The crew assembles for a
rose ceremony, and Chris Harrison goes off the script and asks the guys to “man
up” (you taking lines from the Hot Psycho?) and confess who has a girlfriend
back at home. A few of the guys chime in
that they are PISSED that somebody has a GF and they’re here looking for love,
blah blah blah. One of the guys who says
this is Wes, of all people. The whole
thing is laughable, but I gotta hand it to Chris Harrison. He’s been making the same 5
Bachelor/Bachelorette announcements for the past 18 seasons (God has it been
that long? Yes!), so this improvising must have been a real challenge for him (it’s all
relative) and I bet he’ll snap up some sort of “Reality TV Host” award for
it. Jeff Probst is going down!
In the end, nobody comes forward, nothing is resolved, and yet the rose
ceremony continues as usual.
Whatevs. A few thoughts on some
who made it through:
Reid—nice glasses! This guy is growing on me.
Wes—made it through. Blech.
In the next episode he’ll get the boot.
So who was sent home? The odd couple of Juan and David, who hate
each other. What can we learn from these
two?
Juan: Don’t be an effeminate “cheese ass” who seems smooth enough to have a
boyfriend back home. Peace out.
David: Don’t be a barbarian drunk and
act shocked to meet a girl who doesn’t worship you. David was a real let-down and the icing on
the cake was when he went up to Jillian after the rose ceremony and asked “Why?” Dude!
Chill out! Have some class and
just say goodbye, walk away, and save face.
You’re a hot psycho covered in tats and filled with aggression… hows
abouts you call me sometime, k?
Coming up—more snow
sports, Jillian finally clues in that Wes is bad news, and Chris Harrison
continues his slow climb to the top of the Reality TV host heap.

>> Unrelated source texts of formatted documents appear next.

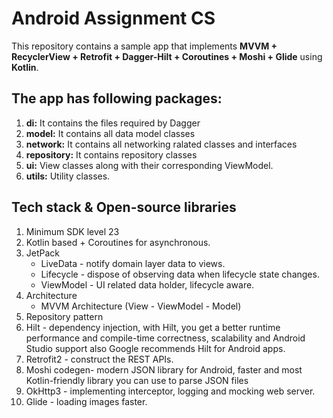 # Android Assignment CS

This repository contains a sample app that implements **MVVM + RecyclerView + Retrofit + Dagger-Hilt + Coroutines + Moshi + Glide** using **Kotlin**.

## The app has following packages:

1. **di:** It contains the files required by Dagger
2. **model:** It contains all data model classes
3. **network:** It contains all networking ralated classes and interfaces
4. **repository:** It contains repository classes
5. **ui:** View classes along with their corresponding ViewModel.
6. **utils:** Utility classes.

## Tech stack & Open-source libraries

1. Minimum SDK level 23
2. Kotlin based + Coroutines for asynchronous.
3. JetPack
   * LiveData - notify domain layer data to views.
   * Lifecycle - dispose of observing data when lifecycle state changes.
   * ViewModel - UI related data holder, lifecycle aware.
4. Architecture
   * MVVM Architecture (View - ViewModel - Model)
5. Repository pattern
6. Hilt - dependency injection, with Hilt, you get a better runtime performance and compile-time correctness, scalability and Android Studio support also Google recommends Hilt for Android apps.
7. Retrofit2 - construct the REST APIs.
8. Moshi codegen- modern JSON library for Android, faster and most Kotlin-friendly library you can use to parse JSON files
9. OkHttp3 - implementing interceptor, logging and mocking web server.
10. Glide - loading images faster.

I am still fired up from that rose ceremony. Before we start the recap, holy shit David is
a HOT PSYCHO! The Juan/David drama reads
like an F. Scott Fitzgerald storyline with the rich man vs. poor man
dynamic. Juan is the calculated, wealthy
pretty boy and David is the hunka-man tough guy who actually takes his shots
(and don’t you forget it!) It’s
irresistible… just like David’s crazy eyes.

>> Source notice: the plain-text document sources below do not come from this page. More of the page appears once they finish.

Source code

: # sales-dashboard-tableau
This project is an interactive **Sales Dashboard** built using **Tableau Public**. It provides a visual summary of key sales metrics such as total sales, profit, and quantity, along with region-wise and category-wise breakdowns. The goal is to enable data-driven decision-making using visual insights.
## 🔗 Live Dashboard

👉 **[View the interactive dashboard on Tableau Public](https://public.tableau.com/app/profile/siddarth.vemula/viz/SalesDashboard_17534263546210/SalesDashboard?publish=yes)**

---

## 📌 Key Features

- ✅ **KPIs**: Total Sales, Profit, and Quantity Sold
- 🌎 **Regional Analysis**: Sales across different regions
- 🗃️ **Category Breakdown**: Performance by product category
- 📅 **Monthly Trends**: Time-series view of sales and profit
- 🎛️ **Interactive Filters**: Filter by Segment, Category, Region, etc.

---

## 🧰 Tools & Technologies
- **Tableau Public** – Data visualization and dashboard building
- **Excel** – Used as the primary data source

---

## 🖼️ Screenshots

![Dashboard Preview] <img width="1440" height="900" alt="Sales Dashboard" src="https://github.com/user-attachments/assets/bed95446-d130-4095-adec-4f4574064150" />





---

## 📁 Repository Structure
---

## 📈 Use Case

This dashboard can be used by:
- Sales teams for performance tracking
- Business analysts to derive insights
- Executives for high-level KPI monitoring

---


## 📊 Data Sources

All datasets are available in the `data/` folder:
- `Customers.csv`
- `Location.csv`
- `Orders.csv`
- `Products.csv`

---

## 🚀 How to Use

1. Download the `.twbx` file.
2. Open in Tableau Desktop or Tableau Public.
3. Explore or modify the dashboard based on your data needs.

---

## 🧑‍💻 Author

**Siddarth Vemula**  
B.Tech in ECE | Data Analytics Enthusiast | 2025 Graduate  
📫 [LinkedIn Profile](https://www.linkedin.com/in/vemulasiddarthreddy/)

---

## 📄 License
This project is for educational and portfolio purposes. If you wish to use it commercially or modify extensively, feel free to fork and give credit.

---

But before I get myself too worked up, let’s cover the episode.
These 2 hour episodes are a lot to swallow. Between watching and writing, I spend more time on “The Bachelorette” than I spend working on my own health at the gym each week. What’s up with my priorities?
So this week, Ed got an individual date (which was the “most daring date in bachelorette history!” Here we go again with this “bachelorette history” crap), there was a group date during which they filmed cheesy Western-style vignettes, and Sasha went on an individual date that was all about cars.

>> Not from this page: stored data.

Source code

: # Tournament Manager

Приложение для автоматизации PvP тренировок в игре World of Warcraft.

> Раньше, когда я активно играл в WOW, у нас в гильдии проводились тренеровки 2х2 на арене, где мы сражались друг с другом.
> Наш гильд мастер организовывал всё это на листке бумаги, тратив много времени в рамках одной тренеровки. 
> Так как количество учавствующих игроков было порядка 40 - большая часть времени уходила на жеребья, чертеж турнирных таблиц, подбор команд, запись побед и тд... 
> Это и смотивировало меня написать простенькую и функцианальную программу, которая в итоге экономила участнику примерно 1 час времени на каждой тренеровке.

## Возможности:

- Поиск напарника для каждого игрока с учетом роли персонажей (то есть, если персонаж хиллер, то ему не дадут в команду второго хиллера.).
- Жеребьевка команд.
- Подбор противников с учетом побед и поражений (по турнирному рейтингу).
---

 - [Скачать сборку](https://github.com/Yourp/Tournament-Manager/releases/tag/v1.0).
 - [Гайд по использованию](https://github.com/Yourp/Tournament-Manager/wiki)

Individual Date #1 was my personal hell: heights, heights,
and more heights. Ed didn’t seem that
jazzed, either. But he managed to roll
with it and enjoy the helicopter ride and bizarre date of slowly sliding down a
rope that is fastened to a building. It
was like an act-out of the Pythagorean Theorem, as Ed and Jillian slid down c
squared, with b squared being the ground and a squared being the building—know
what I’m saying, math geeks? (Note: That
sentence encapsulates everything that I ever learned about math, thanks to the
horribly lead math program at
Group Date: Wes did his impression of Mitch Hedberg as he spouted off a few odd comments with no emotion. More interesting and charming than his usual singing. Big loser on this date: Brad. Holy crypes, guy. You can’t even ACT like you know how to fight. I’d HATE to have you on my side in a bar fight. You’d probably just toss a stack of cocktail napkins in the air and hide in the coatroom. You’re wearing a poncho and you kiss with your arms at your side. Your fate is sealed, buddy. Big winner on this date: ROBBY! He’s so sweet, and he finally got some time with Jillian, and he made great use of it. Very smiley, sweet guy and the other guys seem to dig him, which is always important. (Robby kinds resembles this guy that I had a HUGE crush on in college. Now he is married and has a kid and I’m living the dream writing recaps of The Bachelorette for fun… so everything turned out swimmingly.) The only other remarkable thing about this group date is that Tanner P. managed to bring up his foot fetish (we’re at 3 episodes for 3, now) and referred to himself, in the 3rd person, as “Daddy.” Your days may be numbered, pedi-weirdo.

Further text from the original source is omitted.